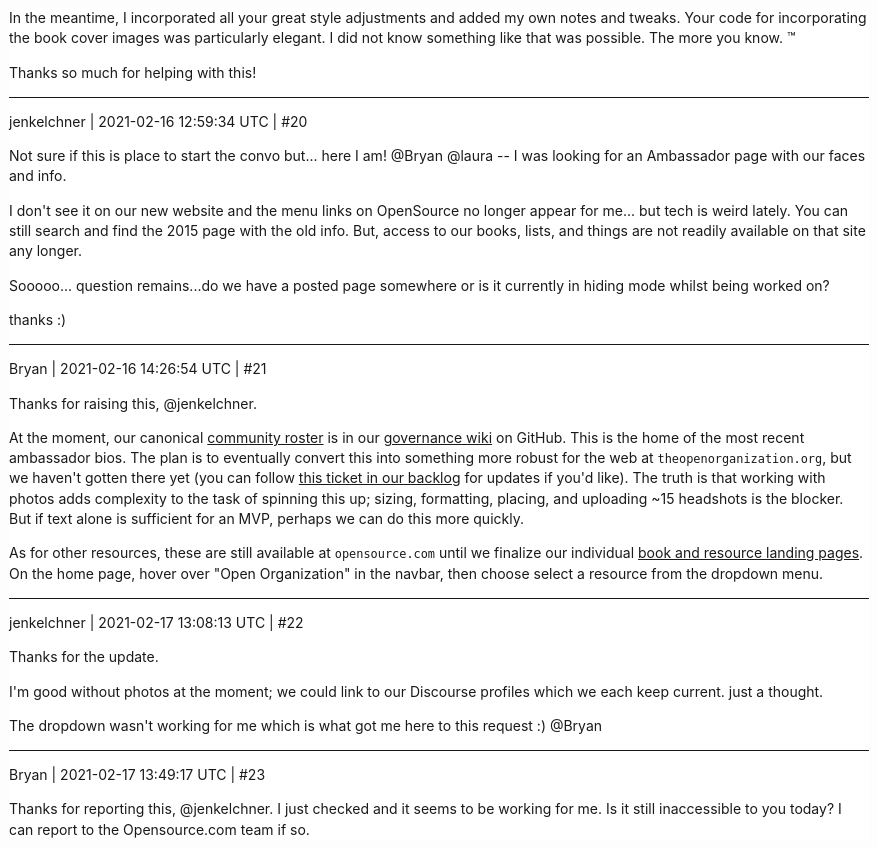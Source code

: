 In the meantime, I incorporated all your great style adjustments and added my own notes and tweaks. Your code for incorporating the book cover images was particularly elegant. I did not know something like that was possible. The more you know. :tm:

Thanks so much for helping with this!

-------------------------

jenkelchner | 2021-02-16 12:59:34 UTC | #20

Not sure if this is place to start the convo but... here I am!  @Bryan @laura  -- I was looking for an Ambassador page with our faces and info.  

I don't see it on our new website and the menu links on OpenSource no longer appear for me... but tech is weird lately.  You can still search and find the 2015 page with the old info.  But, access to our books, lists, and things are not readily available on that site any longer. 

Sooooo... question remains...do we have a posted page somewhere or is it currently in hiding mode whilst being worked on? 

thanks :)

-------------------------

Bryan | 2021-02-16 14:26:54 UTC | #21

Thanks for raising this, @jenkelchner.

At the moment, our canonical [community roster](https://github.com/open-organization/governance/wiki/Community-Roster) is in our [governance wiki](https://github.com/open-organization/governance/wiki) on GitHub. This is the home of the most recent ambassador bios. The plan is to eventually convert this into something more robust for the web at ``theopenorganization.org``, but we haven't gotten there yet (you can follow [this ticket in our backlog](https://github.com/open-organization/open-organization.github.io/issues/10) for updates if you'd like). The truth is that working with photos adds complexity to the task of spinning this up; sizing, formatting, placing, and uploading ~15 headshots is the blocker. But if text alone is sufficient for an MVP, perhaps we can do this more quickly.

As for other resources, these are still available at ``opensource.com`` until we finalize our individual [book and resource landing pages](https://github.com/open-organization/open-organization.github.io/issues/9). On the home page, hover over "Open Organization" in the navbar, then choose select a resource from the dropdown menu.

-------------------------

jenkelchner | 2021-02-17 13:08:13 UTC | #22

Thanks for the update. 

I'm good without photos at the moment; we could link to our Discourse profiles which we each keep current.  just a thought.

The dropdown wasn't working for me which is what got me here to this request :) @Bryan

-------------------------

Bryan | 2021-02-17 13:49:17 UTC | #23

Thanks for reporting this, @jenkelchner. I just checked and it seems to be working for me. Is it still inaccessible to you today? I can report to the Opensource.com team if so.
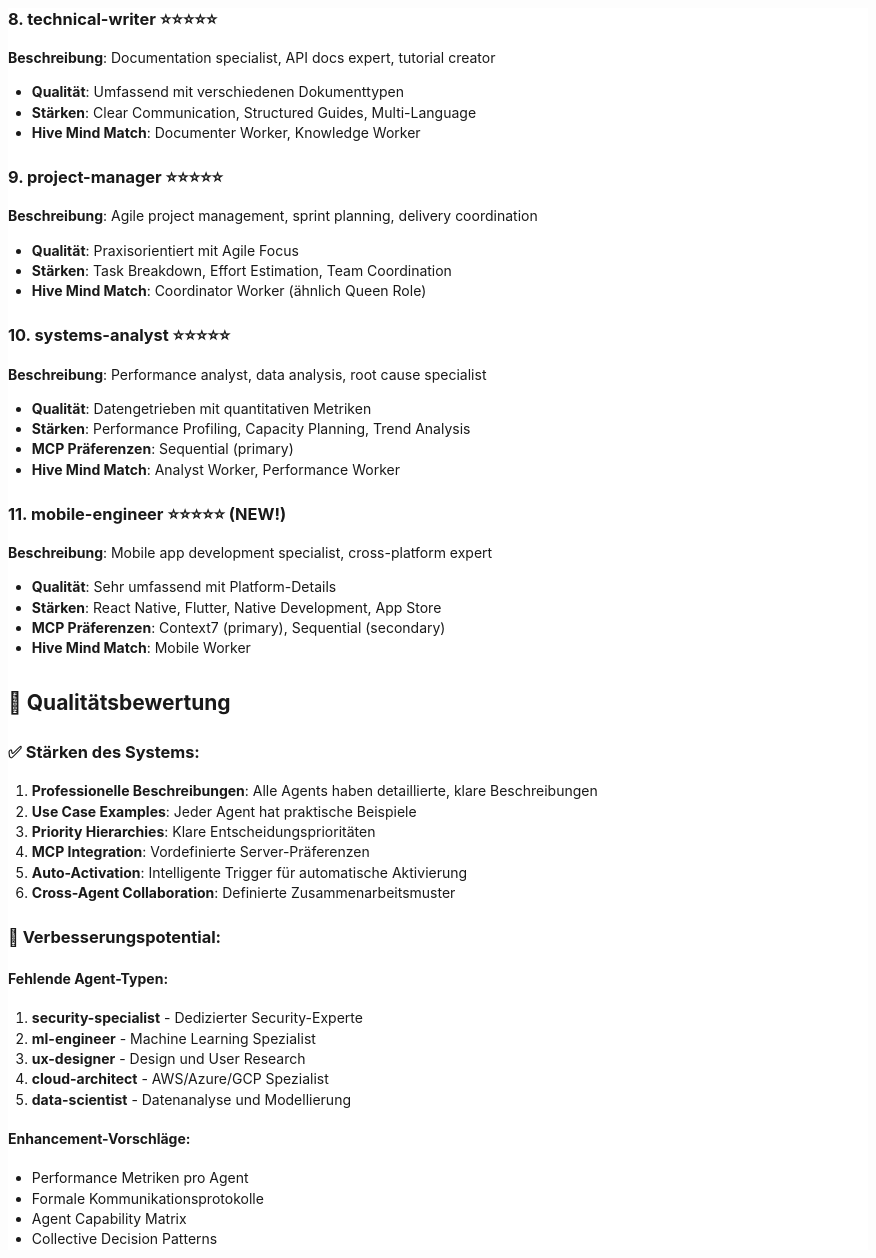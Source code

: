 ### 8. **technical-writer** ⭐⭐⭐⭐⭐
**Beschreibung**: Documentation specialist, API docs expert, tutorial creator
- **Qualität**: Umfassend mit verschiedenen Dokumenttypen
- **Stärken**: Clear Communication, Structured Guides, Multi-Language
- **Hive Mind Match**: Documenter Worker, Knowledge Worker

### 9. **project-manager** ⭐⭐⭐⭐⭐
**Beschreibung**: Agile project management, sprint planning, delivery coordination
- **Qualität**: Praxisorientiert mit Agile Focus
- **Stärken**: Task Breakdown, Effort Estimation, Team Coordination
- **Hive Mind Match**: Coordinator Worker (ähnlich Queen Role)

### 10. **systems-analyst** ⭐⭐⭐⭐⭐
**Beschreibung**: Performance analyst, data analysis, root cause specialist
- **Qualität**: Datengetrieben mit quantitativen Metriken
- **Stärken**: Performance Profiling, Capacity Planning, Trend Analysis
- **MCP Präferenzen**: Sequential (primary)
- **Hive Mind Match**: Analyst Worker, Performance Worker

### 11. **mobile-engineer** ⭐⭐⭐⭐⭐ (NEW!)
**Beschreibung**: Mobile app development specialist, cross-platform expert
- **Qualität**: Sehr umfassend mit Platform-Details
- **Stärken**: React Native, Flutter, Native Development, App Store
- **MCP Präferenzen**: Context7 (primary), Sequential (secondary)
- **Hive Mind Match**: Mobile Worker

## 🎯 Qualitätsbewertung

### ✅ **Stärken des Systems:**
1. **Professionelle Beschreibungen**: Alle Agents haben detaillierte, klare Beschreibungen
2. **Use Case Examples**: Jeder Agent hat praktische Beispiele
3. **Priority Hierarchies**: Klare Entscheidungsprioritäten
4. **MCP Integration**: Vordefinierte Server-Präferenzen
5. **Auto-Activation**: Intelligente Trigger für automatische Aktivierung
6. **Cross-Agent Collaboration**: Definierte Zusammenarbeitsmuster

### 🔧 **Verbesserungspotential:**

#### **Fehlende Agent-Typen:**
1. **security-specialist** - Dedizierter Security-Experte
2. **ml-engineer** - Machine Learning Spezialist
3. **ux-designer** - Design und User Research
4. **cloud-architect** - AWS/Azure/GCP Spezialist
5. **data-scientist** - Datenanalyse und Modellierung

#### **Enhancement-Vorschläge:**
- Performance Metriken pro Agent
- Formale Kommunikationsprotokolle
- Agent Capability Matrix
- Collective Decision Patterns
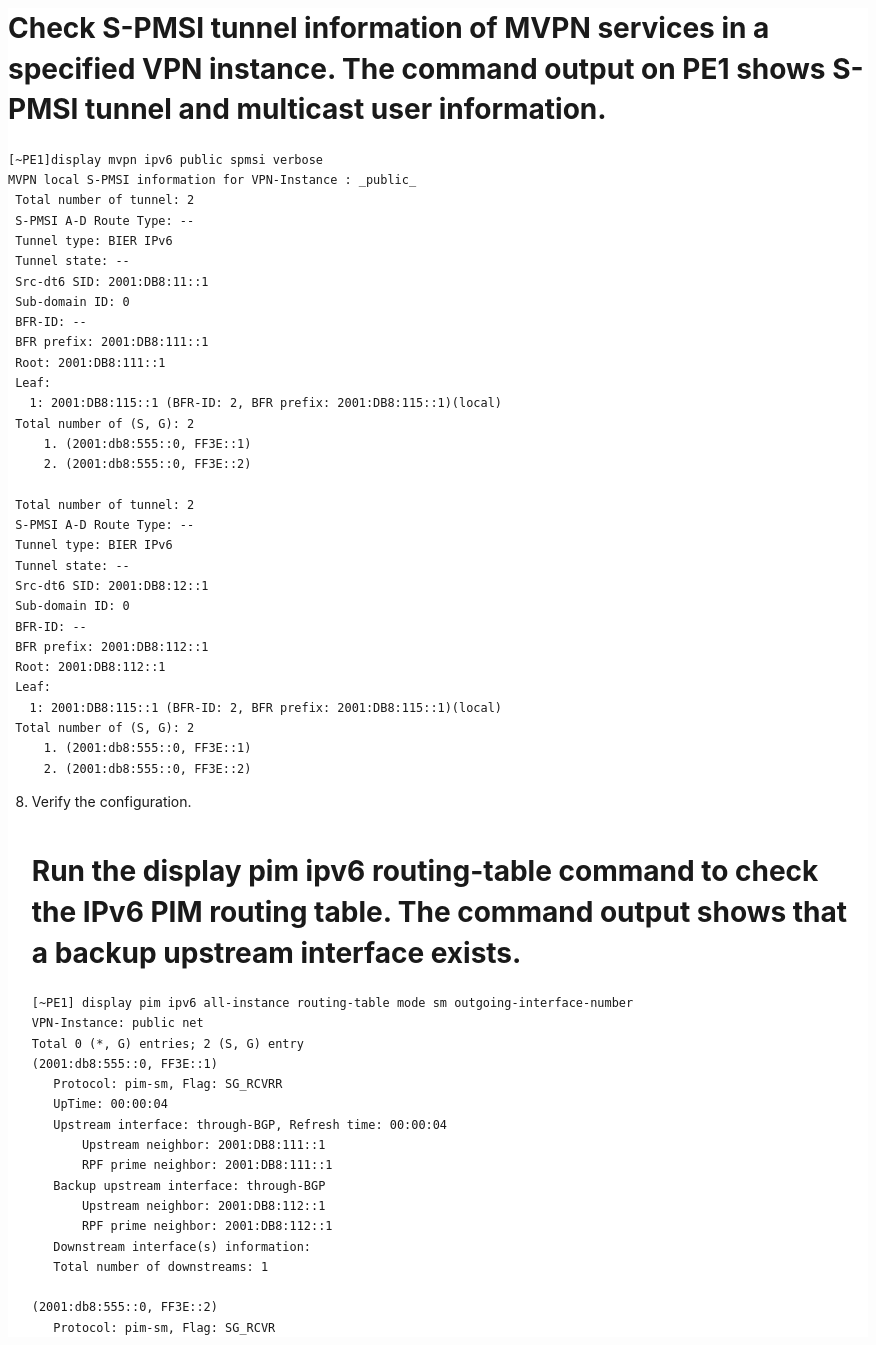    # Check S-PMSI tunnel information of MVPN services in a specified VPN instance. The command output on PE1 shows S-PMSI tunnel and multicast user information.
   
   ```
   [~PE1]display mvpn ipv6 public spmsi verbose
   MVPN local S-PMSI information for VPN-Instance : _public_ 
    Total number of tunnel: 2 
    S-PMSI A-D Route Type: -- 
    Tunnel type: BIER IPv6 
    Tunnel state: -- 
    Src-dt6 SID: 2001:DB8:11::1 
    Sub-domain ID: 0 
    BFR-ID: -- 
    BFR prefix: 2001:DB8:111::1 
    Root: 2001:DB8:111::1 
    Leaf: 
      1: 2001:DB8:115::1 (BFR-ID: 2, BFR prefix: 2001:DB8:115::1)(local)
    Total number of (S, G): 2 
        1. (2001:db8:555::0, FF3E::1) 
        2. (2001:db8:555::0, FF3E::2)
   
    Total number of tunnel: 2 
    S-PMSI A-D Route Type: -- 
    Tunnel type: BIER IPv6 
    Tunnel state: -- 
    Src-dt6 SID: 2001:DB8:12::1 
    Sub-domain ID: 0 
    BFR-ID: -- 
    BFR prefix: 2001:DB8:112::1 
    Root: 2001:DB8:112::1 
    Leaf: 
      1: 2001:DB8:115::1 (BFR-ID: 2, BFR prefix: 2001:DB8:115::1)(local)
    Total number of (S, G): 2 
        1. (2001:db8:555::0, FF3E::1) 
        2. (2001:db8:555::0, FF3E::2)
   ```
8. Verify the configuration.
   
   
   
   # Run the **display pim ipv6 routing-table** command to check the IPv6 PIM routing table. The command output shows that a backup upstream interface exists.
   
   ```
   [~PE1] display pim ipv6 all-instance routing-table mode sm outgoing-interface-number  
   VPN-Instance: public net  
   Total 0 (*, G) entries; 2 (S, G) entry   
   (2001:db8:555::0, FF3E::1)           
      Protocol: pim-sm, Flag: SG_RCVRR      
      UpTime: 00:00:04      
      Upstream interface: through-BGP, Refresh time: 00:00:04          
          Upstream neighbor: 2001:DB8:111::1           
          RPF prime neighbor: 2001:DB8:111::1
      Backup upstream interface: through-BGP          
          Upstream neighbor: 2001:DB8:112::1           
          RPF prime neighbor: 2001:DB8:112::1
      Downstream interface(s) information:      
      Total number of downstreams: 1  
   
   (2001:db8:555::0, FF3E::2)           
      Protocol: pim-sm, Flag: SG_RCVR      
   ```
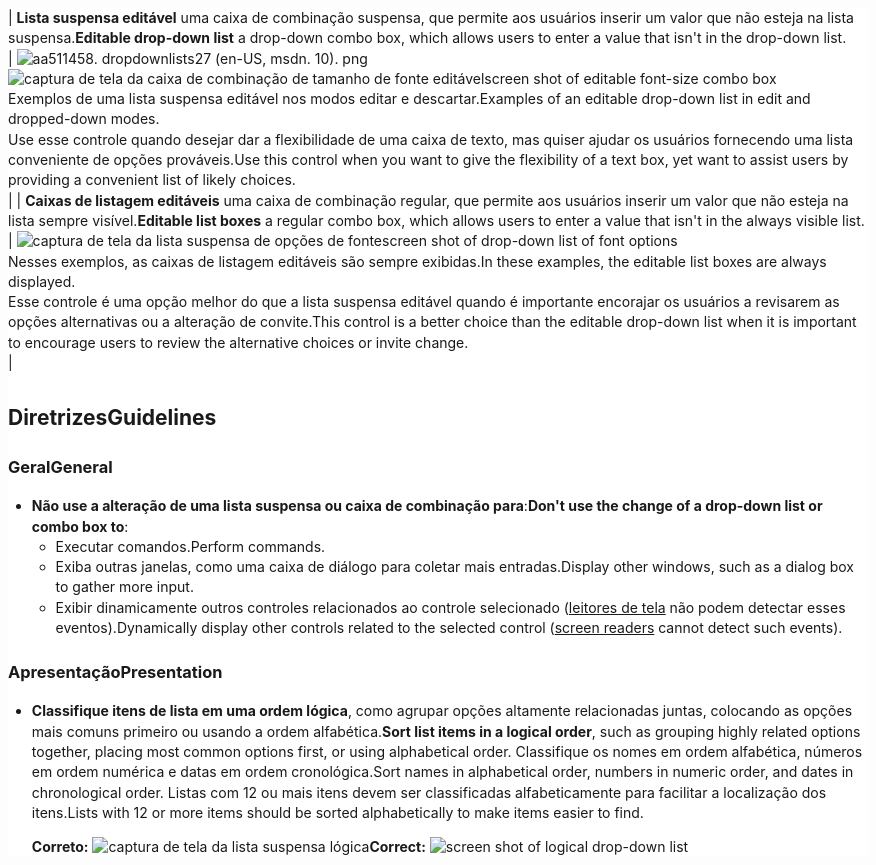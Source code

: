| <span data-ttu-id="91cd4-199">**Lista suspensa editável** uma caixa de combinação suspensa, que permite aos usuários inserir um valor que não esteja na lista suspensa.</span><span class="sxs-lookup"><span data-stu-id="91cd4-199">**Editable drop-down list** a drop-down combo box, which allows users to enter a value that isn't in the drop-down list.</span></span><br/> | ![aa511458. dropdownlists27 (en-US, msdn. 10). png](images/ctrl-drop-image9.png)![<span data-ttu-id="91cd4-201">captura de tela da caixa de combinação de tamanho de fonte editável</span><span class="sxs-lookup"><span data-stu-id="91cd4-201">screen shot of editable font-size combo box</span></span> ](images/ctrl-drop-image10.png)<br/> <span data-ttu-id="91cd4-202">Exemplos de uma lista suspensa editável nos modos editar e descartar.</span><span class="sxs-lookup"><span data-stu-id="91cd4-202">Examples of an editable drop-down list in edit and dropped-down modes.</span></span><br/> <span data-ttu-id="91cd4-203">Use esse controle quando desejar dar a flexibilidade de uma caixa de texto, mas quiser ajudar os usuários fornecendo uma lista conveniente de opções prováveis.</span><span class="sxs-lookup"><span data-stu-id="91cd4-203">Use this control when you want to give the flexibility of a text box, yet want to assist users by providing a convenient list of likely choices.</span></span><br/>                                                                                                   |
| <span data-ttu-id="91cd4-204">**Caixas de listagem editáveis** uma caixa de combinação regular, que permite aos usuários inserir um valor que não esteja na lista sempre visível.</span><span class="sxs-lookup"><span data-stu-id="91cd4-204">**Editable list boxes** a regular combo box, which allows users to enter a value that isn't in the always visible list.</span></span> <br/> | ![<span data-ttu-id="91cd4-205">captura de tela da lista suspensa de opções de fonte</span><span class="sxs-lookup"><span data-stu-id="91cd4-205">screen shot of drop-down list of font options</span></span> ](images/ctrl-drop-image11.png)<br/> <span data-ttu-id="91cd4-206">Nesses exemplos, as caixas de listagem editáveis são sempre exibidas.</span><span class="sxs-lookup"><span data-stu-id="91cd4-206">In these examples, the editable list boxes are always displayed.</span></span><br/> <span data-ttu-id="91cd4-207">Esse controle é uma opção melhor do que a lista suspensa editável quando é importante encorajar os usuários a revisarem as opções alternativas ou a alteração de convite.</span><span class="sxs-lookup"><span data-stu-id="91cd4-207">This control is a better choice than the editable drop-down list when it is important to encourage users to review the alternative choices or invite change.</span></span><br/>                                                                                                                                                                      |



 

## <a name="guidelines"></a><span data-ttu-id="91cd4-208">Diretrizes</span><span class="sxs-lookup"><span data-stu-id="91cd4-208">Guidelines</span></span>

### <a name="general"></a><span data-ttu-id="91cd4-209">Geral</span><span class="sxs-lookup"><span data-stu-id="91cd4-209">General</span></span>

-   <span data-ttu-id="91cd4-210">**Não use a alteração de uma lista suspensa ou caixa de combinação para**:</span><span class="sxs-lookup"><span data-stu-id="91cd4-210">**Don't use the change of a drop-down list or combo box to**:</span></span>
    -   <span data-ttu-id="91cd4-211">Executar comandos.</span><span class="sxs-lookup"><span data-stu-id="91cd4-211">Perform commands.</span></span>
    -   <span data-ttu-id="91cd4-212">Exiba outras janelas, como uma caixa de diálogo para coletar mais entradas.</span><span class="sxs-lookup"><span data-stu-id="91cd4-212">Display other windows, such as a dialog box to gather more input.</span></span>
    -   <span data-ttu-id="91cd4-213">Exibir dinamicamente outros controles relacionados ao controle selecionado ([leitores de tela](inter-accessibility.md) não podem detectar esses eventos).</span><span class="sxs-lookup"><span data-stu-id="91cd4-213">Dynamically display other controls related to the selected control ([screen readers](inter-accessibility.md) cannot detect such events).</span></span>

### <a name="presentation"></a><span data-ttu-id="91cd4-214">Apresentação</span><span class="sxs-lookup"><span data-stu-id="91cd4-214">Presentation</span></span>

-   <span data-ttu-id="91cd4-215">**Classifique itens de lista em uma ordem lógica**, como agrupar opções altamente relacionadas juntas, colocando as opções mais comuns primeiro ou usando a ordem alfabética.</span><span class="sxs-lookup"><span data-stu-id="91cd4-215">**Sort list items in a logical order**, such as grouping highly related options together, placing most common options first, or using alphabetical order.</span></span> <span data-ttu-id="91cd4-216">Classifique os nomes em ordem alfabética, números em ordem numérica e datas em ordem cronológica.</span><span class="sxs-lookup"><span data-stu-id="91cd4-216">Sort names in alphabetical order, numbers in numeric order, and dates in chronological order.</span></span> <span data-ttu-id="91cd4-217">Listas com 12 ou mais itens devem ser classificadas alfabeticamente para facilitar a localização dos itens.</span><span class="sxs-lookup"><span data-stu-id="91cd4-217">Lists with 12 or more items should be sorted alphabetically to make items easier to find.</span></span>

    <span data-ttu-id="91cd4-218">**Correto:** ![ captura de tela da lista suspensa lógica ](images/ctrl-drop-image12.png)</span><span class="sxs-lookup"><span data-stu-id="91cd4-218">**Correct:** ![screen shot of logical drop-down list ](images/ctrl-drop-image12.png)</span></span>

+===+

> **TASK**: Above are the records; return the lines in them from the one with "The dropdown wasn't" to the one with "- **Hive Mind Match**: Analyst", inclusive, exactly and without images.

> **EXERCISE SOLUTION**:
The dropdown wasn't working for me which is what got me here to this request :) @Bryan

-------------------------

Bryan | 2021-02-17 13:49:17 UTC | #23

Thanks for reporting this, @jenkelchner. I just checked and it seems to be working for me. Is it still inaccessible to you today? I can report to the Opensource.com team if so.
Source code

: ### 8. **technical-writer** ⭐⭐⭐⭐⭐
**Beschreibung**: Documentation specialist, API docs expert, tutorial creator
- **Qualität**: Umfassend mit verschiedenen Dokumenttypen
- **Stärken**: Clear Communication, Structured Guides, Multi-Language
- **Hive Mind Match**: Documenter Worker, Knowledge Worker

### 9. **project-manager** ⭐⭐⭐⭐⭐
**Beschreibung**: Agile project management, sprint planning, delivery coordination
- **Qualität**: Praxisorientiert mit Agile Focus
- **Stärken**: Task Breakdown, Effort Estimation, Team Coordination
- **Hive Mind Match**: Coordinator Worker (ähnlich Queen Role)

### 10. **systems-analyst** ⭐⭐⭐⭐⭐
**Beschreibung**: Performance analyst, data analysis, root cause specialist
- **Qualität**: Datengetrieben mit quantitativen Metriken
- **Stärken**: Performance Profiling, Capacity Planning, Trend Analysis
- **MCP Präferenzen**: Sequential (primary)
- **Hive Mind Match**: Analyst Worker, Performance Worker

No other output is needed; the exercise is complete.